Geupsikchae, the Internet slang unique to Korea’s teen demographic, consists of a variety of wordplay, homophones, rhymes, and abbreviations. The term derives its name from the Korean word geupsik, which means school lunch, as those who use geupsikchae usually are elementary, middle, and high school students who eat meals provided by their schools. This teenage dialect is rapidly spreading beyond cyberspace and classroom doors. On Oct. 14, the popular cable show Saturday Night Live (SNL) Korea broadcasted the first episode of a series of digital shorts on the perplexing language of the Korean youth. Shortly after, clips of the show went viral on social media platforms, with one video even reaching over 229,000 views on Youtube. Word of this phenomenon is now making its way into the news: renowned Korean news outlets like SBS, the Korea Times, and the Dong-A Ilbo have all reported on geupsikchae’s current popularity.
“It’s a new Internet hybrid world, and adults are just catching up,” said Hye Yong Min, Deputy Director of Communication. “Language and culture are always changing. Communication is about what senders and receivers are aware of. We have a whole new generation that has an entirely different method of access to information, and political and cultural awareness is at a whole different level than [my generation]was ever exposed to. Geupsikchae is one of the results [of this Internet era], part of the new SNS language.”
The growing prevalence of such teen slang reflects the widening gap between generations. All of SNL’s geupsikchae episodes open with a boy’s dad hoping to communicate with his child by learning the complicated language that his son and his friends use.
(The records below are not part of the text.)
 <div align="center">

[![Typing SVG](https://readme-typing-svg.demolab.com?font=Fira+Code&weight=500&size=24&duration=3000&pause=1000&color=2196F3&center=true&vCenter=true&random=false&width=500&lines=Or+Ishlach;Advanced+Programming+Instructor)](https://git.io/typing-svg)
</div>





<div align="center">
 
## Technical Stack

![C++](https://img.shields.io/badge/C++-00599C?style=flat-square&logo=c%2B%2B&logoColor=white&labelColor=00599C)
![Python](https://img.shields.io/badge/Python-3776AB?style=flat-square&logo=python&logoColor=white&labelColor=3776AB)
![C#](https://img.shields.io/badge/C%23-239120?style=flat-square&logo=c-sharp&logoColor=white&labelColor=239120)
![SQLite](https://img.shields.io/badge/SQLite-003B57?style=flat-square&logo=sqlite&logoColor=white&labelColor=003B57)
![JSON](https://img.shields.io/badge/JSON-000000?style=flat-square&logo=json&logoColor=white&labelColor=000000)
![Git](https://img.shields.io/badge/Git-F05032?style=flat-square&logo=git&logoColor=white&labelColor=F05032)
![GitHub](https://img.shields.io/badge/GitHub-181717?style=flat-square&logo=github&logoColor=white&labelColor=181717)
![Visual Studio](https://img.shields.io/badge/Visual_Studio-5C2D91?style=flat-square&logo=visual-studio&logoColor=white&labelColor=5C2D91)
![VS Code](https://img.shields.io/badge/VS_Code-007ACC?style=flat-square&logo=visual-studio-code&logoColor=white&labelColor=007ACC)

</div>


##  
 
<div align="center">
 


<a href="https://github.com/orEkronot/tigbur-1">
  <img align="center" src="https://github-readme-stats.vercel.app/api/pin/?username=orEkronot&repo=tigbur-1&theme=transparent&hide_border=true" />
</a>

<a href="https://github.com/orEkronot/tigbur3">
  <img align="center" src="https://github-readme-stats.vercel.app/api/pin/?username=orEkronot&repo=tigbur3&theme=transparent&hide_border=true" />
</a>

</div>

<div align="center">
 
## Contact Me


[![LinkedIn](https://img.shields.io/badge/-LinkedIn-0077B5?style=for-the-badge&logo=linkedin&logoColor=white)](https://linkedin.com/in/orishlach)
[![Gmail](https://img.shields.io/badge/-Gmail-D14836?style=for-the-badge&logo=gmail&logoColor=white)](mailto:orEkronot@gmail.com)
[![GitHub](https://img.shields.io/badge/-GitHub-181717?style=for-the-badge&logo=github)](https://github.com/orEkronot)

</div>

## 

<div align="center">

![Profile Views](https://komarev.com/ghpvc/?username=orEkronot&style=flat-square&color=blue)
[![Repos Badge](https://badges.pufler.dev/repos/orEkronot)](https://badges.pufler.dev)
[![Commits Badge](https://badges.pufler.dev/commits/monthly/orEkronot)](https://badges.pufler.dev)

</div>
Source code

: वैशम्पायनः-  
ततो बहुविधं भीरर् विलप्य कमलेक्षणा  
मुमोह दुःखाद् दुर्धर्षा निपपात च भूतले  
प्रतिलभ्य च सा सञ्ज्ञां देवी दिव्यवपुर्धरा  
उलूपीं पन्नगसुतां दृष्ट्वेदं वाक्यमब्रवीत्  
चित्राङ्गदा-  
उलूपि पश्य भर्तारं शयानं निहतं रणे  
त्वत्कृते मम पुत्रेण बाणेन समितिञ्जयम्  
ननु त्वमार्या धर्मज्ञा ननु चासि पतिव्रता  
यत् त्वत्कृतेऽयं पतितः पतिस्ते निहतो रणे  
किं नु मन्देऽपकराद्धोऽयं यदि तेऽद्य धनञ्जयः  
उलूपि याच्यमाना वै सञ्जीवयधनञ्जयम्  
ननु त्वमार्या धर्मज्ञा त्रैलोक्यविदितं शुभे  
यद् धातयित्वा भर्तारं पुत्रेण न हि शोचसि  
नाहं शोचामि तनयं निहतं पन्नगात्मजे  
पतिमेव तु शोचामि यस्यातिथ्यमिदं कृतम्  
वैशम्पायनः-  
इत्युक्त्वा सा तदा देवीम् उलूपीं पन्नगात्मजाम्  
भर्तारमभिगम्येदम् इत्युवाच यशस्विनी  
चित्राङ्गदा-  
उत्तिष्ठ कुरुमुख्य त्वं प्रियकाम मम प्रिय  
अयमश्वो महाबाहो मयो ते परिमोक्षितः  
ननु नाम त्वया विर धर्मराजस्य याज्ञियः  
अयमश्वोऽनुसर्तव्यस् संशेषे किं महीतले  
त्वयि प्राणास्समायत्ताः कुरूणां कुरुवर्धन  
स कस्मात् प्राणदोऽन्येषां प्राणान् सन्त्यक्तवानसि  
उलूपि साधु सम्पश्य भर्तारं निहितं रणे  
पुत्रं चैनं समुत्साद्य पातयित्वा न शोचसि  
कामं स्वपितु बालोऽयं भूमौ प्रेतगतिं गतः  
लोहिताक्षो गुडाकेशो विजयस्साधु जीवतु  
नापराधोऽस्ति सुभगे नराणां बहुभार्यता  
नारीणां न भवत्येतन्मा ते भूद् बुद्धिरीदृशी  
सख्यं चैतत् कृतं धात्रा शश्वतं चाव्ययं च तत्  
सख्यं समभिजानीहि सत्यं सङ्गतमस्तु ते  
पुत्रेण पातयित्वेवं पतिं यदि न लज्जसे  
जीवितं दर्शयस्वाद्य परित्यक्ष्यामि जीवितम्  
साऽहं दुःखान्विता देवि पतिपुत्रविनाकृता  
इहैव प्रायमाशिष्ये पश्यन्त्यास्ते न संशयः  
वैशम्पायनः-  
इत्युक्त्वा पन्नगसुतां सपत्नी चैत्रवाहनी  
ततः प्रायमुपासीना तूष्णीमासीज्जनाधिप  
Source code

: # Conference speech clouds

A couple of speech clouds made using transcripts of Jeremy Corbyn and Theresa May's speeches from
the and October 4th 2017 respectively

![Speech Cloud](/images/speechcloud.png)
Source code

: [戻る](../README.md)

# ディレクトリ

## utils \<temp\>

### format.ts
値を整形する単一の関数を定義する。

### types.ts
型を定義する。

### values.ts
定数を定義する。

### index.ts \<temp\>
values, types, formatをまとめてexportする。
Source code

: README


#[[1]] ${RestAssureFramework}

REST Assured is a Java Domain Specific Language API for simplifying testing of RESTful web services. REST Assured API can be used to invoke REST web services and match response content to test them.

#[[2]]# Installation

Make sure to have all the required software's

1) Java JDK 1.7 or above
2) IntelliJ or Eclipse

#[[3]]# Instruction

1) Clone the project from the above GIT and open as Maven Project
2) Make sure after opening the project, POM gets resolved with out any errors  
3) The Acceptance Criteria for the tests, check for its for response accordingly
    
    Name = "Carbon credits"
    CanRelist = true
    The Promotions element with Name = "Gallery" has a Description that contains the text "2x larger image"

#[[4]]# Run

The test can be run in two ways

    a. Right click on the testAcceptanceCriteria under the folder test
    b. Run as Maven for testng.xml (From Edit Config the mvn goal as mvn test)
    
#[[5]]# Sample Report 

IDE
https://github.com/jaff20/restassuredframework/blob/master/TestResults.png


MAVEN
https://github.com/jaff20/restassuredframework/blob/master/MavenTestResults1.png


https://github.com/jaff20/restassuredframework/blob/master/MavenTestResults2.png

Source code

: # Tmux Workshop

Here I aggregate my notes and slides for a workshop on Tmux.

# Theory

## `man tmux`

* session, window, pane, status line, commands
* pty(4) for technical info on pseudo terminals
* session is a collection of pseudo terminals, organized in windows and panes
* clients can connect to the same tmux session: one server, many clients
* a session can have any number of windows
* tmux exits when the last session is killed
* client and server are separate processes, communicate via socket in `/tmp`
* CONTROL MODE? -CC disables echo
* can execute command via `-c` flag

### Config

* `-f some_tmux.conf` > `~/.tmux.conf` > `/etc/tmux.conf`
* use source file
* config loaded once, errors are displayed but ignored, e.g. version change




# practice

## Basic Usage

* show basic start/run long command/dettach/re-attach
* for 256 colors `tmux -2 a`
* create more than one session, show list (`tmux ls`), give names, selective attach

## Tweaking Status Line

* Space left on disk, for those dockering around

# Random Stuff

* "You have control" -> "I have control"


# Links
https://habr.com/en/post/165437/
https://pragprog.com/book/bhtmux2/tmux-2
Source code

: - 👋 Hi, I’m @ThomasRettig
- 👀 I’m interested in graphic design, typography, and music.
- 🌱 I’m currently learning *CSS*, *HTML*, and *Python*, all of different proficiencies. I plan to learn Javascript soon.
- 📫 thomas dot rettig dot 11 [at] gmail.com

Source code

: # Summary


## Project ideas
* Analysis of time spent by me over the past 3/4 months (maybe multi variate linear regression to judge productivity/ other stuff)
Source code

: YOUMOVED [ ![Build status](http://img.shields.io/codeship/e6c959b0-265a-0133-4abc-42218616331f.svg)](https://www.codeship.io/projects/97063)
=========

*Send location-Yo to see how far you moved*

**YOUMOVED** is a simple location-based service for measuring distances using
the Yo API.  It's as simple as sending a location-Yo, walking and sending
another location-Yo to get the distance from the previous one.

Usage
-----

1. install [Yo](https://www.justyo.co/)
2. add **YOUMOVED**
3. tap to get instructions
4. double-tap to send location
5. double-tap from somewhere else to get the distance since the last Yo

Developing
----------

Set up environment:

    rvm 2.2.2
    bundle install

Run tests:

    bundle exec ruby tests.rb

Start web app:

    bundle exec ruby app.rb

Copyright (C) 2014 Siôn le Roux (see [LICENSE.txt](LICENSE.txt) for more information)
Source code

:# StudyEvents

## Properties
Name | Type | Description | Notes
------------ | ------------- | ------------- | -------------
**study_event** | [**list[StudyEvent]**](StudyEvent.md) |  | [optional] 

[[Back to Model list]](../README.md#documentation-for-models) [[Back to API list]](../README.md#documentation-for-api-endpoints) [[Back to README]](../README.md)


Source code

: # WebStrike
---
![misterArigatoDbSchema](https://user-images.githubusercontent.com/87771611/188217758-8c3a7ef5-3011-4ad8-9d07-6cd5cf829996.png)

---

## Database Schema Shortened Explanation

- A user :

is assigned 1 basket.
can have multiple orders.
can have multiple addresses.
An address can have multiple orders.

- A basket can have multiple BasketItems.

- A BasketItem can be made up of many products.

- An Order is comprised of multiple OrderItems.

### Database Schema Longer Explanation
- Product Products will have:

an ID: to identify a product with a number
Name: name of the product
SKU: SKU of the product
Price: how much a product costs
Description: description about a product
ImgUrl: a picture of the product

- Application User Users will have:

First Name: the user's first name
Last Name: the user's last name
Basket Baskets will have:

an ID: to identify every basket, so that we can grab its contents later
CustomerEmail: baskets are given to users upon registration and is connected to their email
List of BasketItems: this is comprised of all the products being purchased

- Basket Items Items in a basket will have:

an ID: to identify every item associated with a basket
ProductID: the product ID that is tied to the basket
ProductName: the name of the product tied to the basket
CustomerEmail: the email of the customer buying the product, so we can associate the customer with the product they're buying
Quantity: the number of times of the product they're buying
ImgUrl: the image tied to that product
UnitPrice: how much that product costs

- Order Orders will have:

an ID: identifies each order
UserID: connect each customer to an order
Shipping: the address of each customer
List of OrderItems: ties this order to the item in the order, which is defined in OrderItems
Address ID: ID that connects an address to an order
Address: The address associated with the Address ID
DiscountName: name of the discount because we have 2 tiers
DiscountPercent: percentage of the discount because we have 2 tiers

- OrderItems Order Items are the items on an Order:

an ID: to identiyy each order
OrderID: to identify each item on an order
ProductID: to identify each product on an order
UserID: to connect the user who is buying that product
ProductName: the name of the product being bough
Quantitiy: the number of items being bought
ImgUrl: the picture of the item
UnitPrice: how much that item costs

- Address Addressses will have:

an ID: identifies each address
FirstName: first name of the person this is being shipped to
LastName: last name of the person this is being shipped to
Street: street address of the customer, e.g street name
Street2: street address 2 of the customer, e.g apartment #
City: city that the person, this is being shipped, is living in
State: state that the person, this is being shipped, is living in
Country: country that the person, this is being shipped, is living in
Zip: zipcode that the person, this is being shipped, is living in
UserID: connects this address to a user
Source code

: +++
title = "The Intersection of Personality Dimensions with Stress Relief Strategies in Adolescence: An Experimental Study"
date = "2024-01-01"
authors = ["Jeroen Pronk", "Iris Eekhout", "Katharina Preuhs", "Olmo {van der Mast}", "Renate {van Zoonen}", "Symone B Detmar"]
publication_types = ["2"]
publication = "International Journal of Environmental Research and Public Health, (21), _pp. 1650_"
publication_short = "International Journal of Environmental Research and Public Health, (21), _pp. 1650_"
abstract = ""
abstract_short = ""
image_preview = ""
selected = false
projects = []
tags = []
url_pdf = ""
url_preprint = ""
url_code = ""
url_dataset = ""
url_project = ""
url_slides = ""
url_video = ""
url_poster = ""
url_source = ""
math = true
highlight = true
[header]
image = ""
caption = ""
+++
To this end, he watches an online lecture by Seol Hyuk-soo, a parody of Seol Min-seok, the famous Korean historian. Like this father, older generations are struggling to understand teen slang. Geupsikchae is full of strange combinations of words that may seem indecipherable to age groups unfamiliar with the Internet linguistics of Korean adolescents. The predominance of teen terminology in students’ everyday conversations, however, makes it difficult to dismiss the slang. According to Joongang Daily columnist Jiyoung Lee, imitating her children’s words allowed her to find common ground within their conversations, ebbing the tension surrounding herself and her children regarding the use of this mode of speech.
Geupsikchae is dominating the language of teenagers, and SIS is no exception. For a short while, SNL’s geupsikchae episodes flooded students’ Facebook feeds, exposing the slang even to those who were unaware of it. Geupsikchae phrases such as ojinda and jirinda, both literally translated to awesome or “dope,” are now commonly heard and used in the hallways and classrooms of SIS.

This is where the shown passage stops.